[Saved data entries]
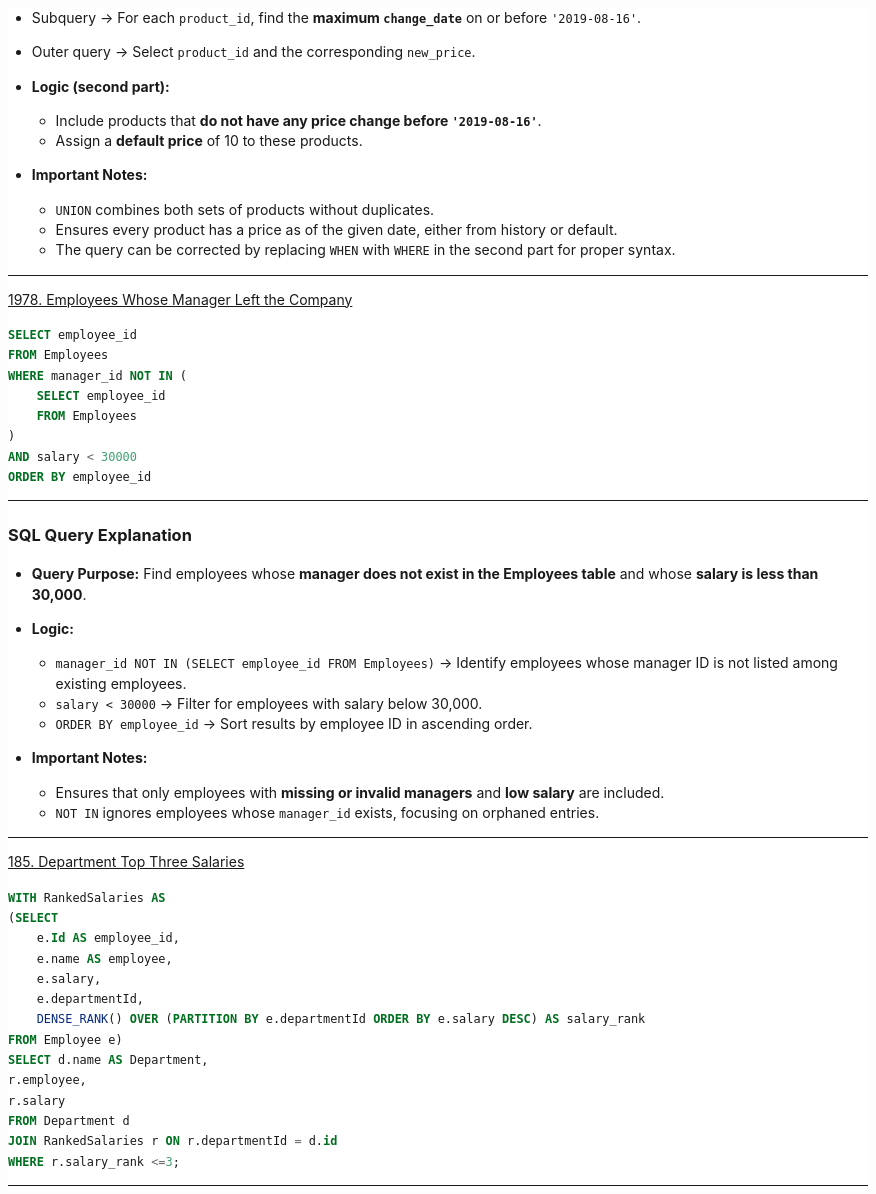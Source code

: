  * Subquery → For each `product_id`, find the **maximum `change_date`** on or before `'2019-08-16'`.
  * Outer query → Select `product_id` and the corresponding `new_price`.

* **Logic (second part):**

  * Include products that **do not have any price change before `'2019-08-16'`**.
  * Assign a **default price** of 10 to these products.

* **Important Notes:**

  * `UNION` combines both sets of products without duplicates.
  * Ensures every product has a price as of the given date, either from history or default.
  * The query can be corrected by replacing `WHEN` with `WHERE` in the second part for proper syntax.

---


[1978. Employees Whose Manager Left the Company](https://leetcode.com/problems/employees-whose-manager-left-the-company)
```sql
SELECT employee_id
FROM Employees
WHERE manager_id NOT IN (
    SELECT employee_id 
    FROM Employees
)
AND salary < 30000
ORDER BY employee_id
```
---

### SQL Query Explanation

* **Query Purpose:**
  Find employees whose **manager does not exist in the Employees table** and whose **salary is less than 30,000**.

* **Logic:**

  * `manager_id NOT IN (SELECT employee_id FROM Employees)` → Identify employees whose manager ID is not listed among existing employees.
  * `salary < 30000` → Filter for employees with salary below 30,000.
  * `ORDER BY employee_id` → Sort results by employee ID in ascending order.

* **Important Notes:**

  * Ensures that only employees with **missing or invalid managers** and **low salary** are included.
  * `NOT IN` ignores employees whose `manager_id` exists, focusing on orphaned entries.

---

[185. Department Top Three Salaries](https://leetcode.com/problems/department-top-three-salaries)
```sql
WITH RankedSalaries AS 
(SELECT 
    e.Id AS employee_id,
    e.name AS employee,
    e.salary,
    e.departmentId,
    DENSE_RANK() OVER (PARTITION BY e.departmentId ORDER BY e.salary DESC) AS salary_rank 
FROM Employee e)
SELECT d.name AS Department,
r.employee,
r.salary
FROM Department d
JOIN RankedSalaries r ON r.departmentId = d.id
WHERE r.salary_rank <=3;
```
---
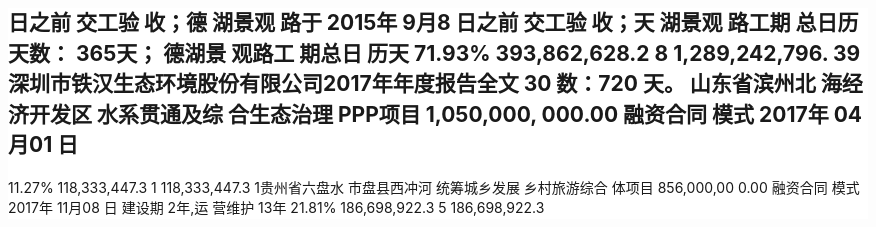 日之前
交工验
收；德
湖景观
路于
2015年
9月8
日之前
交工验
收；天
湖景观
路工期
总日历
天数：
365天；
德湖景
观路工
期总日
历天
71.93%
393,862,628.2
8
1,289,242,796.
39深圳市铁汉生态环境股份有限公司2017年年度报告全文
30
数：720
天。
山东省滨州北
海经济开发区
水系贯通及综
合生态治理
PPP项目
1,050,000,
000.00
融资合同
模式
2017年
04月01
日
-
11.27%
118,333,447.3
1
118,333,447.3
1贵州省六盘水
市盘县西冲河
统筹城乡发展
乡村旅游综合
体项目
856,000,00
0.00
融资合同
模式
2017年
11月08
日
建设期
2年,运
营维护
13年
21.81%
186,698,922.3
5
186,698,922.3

INSTRUCTIONS TO FOLLOW:
All entries should be restated word for word; no images belong in the copy.

EXPECTED ANSWER:
Source code

:  * Subquery → For each `product_id`, find the **maximum `change_date`** on or before `'2019-08-16'`.
  * Outer query → Select `product_id` and the corresponding `new_price`.

* **Logic (second part):**

  * Include products that **do not have any price change before `'2019-08-16'`**.
  * Assign a **default price** of 10 to these products.

* **Important Notes:**

  * `UNION` combines both sets of products without duplicates.
  * Ensures every product has a price as of the given date, either from history or default.
  * The query can be corrected by replacing `WHEN` with `WHERE` in the second part for proper syntax.

---


[1978. Employees Whose Manager Left the Company](https://leetcode.com/problems/employees-whose-manager-left-the-company)
```sql
SELECT employee_id
FROM Employees
WHERE manager_id NOT IN (
    SELECT employee_id 
    FROM Employees
)
AND salary < 30000
ORDER BY employee_id
```
---

### SQL Query Explanation

* **Query Purpose:**
  Find employees whose **manager does not exist in the Employees table** and whose **salary is less than 30,000**.

* **Logic:**

  * `manager_id NOT IN (SELECT employee_id FROM Employees)` → Identify employees whose manager ID is not listed among existing employees.
  * `salary < 30000` → Filter for employees with salary below 30,000.
  * `ORDER BY employee_id` → Sort results by employee ID in ascending order.

* **Important Notes:**

  * Ensures that only employees with **missing or invalid managers** and **low salary** are included.
  * `NOT IN` ignores employees whose `manager_id` exists, focusing on orphaned entries.

---

[185. Department Top Three Salaries](https://leetcode.com/problems/department-top-three-salaries)
```sql
WITH RankedSalaries AS 
(SELECT 
    e.Id AS employee_id,
    e.name AS employee,
    e.salary,
    e.departmentId,
    DENSE_RANK() OVER (PARTITION BY e.departmentId ORDER BY e.salary DESC) AS salary_rank 
FROM Employee e)
SELECT d.name AS Department,
r.employee,
r.salary
FROM Department d
JOIN RankedSalaries r ON r.departmentId = d.id
WHERE r.salary_rank <=3;
```
---
 日之前
交工验
收；德
湖景观
路于
2015年
9月8
日之前
交工验
收；天
湖景观
路工期
总日历
天数：
365天；
德湖景
观路工
期总日
历天
71.93%
393,862,628.2
8
1,289,242,796.
39深圳市铁汉生态环境股份有限公司2017年年度报告全文
30
数：720
天。
山东省滨州北
海经济开发区
水系贯通及综
合生态治理
PPP项目
1,050,000,
000.00
融资合同
模式
2017年
04月01
日
-
11.27%
118,333,447.3
1
118,333,447.3
1贵州省六盘水
市盘县西冲河
统筹城乡发展
乡村旅游综合
体项目
856,000,00
0.00
融资合同
模式
2017年
11月08
日
建设期
2年,运
营维护
13年
21.81%
186,698,922.3
5
186,698,922.3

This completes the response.